Incident Response Runbook

This document defines the incident response process for systems managed by Protocol. Every phase must be followed in order. Do not skip phases. Do not begin remediation without insurance authorization.

Prerequisites: Webhook Notifications

Protocol can send automated notifications to Slack, PagerDuty, or any webhook-compatible service. Configure this in your protocol.json before you need it:

{
    "notifications": {
        "webhook": "https://hooks.slack.com/services/YOUR/SLACK/WEBHOOK",
        "webhooks": [
            "https://hooks.slack.com/services/YOUR/SLACK/WEBHOOK",
            "https://events.pagerduty.com/integration/YOUR/KEY"
        ],
        "events": ["deploy", "security_audit", "soc2_check", "incident", "rollback", "key_rotation"]
    }
}

When configured, Protocol automatically notifies on:

Deploy success/failure (protocol deploy:push)
Security audit failures (protocol start, protocol security:audit)
SOC 2 check failures (protocol start, protocol soc2:check)
Incident reports (protocol incident:report)

If events is omitted or empty, all event types are enabled.

Quick Reference: Incident Commands

Command	When to use	What it does
`protocol incident:status`	Phase 1 (Detection) — first thing	Live incident dashboard showing detected issues, containers, users, changed files
`protocol incident:snapshot`	Phase 2 (Triage) — preserve evidence	Captures forensic evidence: logs, processes, network, containers, git state
`protocol incident:report 1 "msg"`	Phase 2 (Triage) — after assessment	Creates full report + snapshot, opens GitHub issue, sends to webhooks.

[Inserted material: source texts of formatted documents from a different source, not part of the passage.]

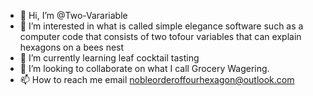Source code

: - 👋 Hi, I’m @Two-Varariable
- 👀 I’m interested in what is called simple elegance software such as a computer code that consists of two tofour variables that can explain hexagons on a bees nest
- 🌱 I’m currently learning leaf cocktail tasting
- 💞️ I’m looking to collaborate on what I call Grocery Wagering.
- 📫 How to reach me email nobleorderoffourhexagon@outlook.com

<!---
Two-Varariable/Two-Varariable is a ✨ special ✨ repository because its `README.md` (this file) appears on your GitHub profile.
You can click the Preview link to take a look at your changes.
--->
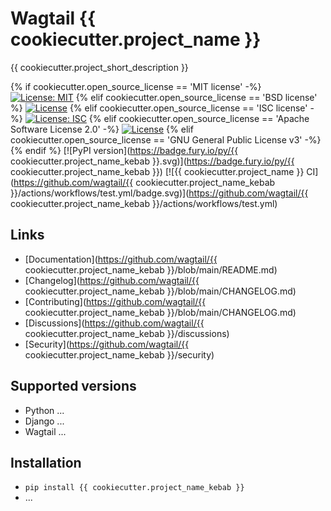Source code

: # Wagtail {{ cookiecutter.project_name }}

{{ cookiecutter.project_short_description }}

{% if cookiecutter.open_source_license == 'MIT license' -%}
[![License: MIT](https://img.shields.io/badge/License-MIT-yellow.svg)](https://opensource.org/licenses/MIT)
{% elif cookiecutter.open_source_license == 'BSD license' %}
[![License](https://img.shields.io/badge/License-BSD_3--Clause-blue.svg)](https://opensource.org/licenses/BSD-3-Clause)
{% elif cookiecutter.open_source_license == 'ISC license' -%}
 [![License: ISC](https://img.shields.io/badge/License-ISC-blue.svg)](https://opensource.org/licenses/ISC)
{% elif cookiecutter.open_source_license == 'Apache Software License 2.0' -%}
[![License](https://img.shields.io/badge/License-Apache_2.0-blue.svg)](https://opensource.org/licenses/Apache-2.0)
{% elif cookiecutter.open_source_license == 'GNU General Public License v3' -%}
{% endif %}
[![PyPI version](https://badge.fury.io/py/{{ cookiecutter.project_name_kebab }}.svg)](https://badge.fury.io/py/{{ cookiecutter.project_name_kebab }})
[![{{ cookiecutter.project_name }} CI](https://github.com/wagtail/{{ cookiecutter.project_name_kebab }}/actions/workflows/test.yml/badge.svg)](https://github.com/wagtail/{{ cookiecutter.project_name_kebab }}/actions/workflows/test.yml)

## Links

- [Documentation](https://github.com/wagtail/{{ cookiecutter.project_name_kebab }}/blob/main/README.md)
- [Changelog](https://github.com/wagtail/{{ cookiecutter.project_name_kebab }}/blob/main/CHANGELOG.md)
- [Contributing](https://github.com/wagtail/{{ cookiecutter.project_name_kebab }}/blob/main/CHANGELOG.md)
- [Discussions](https://github.com/wagtail/{{ cookiecutter.project_name_kebab }}/discussions)
- [Security](https://github.com/wagtail/{{ cookiecutter.project_name_kebab }}/security)

## Supported versions

- Python ...
- Django ...
- Wagtail ...

## Installation

- `pip install {{ cookiecutter.project_name_kebab }}`
- ...
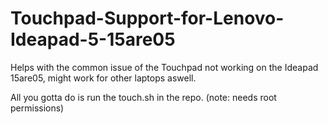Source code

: # Touchpad-Support-for-Lenovo-Ideapad-5-15are05
Helps with the common issue of the Touchpad not working on the Ideapad 15are05, might work for other laptops aswell.


All you gotta do is run the touch.sh in the repo. (note: needs root permissions)





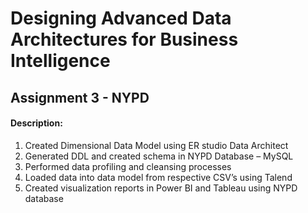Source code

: # Designing Advanced Data Architectures for Business Intelligence


## Assignment 3 - NYPD

#### Description:

1. Created Dimensional Data Model using ER studio Data Architect
2. Generated DDL and created schema in NYPD Database – MySQL
3. Performed data profiling and cleansing processes
4. Loaded data into data model from respective CSV’s using Talend
5. Created visualization reports in Power BI and Tableau using NYPD database



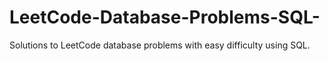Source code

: # LeetCode-Database-Problems-SQL-
Solutions to LeetCode database problems with easy difficulty using SQL.
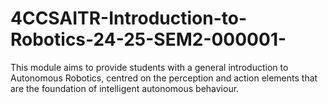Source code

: # 4CCSAITR-Introduction-to-Robotics-24-25-SEM2-000001-
This module aims to provide students with a general introduction to Autonomous Robotics, centred on the perception and action elements that are the foundation of intelligent autonomous behaviour.
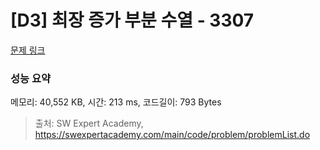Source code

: # [D3] 최장 증가 부분 수열 - 3307 

[문제 링크](https://swexpertacademy.com/main/code/problem/problemDetail.do?contestProbId=AWBOKg-a6l0DFAWr) 

### 성능 요약

메모리: 40,552 KB, 시간: 213 ms, 코드길이: 793 Bytes



> 출처: SW Expert Academy, https://swexpertacademy.com/main/code/problem/problemList.do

Severity auto-detected if omitted
`protocol security:audit`	Phase 4 (Scope assessment)	Scans for malicious code, permission issues, suspicious processes
`protocol security:trojansearch`	Phase 4 (Scope assessment)	Deep scan for trojans and backdoors
`protocol security:changedfiles`	Phase 4 (Scope assessment)	Lists recently modified files outside git
`protocol deploy:log`	Phase 4 (Scope assessment)	Review deployment history for unauthorized changes
`protocol siem:status`	Phase 4 (Scope assessment)	Check SIEM agent health
`protocol deploy:rollback`	Phase 5 (Eradication) — after insurance approval	Roll back to previous known-good release
`protocol secrets:setup`	Phase 4 (Credential rotation)	Generate new encryption key
`protocol status`	Phase 6 (Recovery)	Verify node health before returning to production

Severity Levels

Level	Description	Response Time	Examples
P1 — Critical	Production down, data breach, active exploitation	15 minutes	Service outage, unauthorized access, data exfiltration
P2 — High	Degraded service, security vulnerability discovered	1 hour	Failed deployments, exposed credentials, dependency CVE
P3 — Medium	Non-critical issue, potential risk	4 hours	SOC 2 check failures, audit log anomalies, permission drift
P4 — Low	Informational, improvement needed	24 hours	Security scan warnings, stale dependencies

Phase 1: Detection

Incidents may be detected through:

Protocol security audit — protocol security:audit flags malicious code, suspicious processes, permission issues
Protocol SOC 2 check — protocol soc2:check detects readiness drift
Wazuh SIEM alerts — Real-time file integrity, rootkit detection, log anomalies
Deployment audit log — Unexpected entries in protocol deploy:log
External monitoring — Uptime checks, health endpoint failures
Team reports — Manual observation or customer reports

Automated Detection Commands

# Run security audit
protocol security:audit

# Run SOC 2 readiness check
protocol soc2:check

# Check recent deployment activity
protocol deploy:log

# Check SIEM agent status
protocol siem:status

# Scan for trojans and backdoors
protocol security:trojansearch

Phase 2: Triage

When an incident is detected:

Assign severity using the table above
Notify the on-call responder via your alerting channel (Slack, PagerDuty, email)
Create an incident ticket with:
- What was detected
- When it was detected
- Which nodes/systems are affected
- Current severity assessment
Begin a timeline — document every action taken with timestamps from this point forward. Every decision, command, and observation must be logged with who did it and when.

Immediate System Snapshot

Before any other action, take a full snapshot of all affected systems. This preserves forensic evidence and provides a recovery point.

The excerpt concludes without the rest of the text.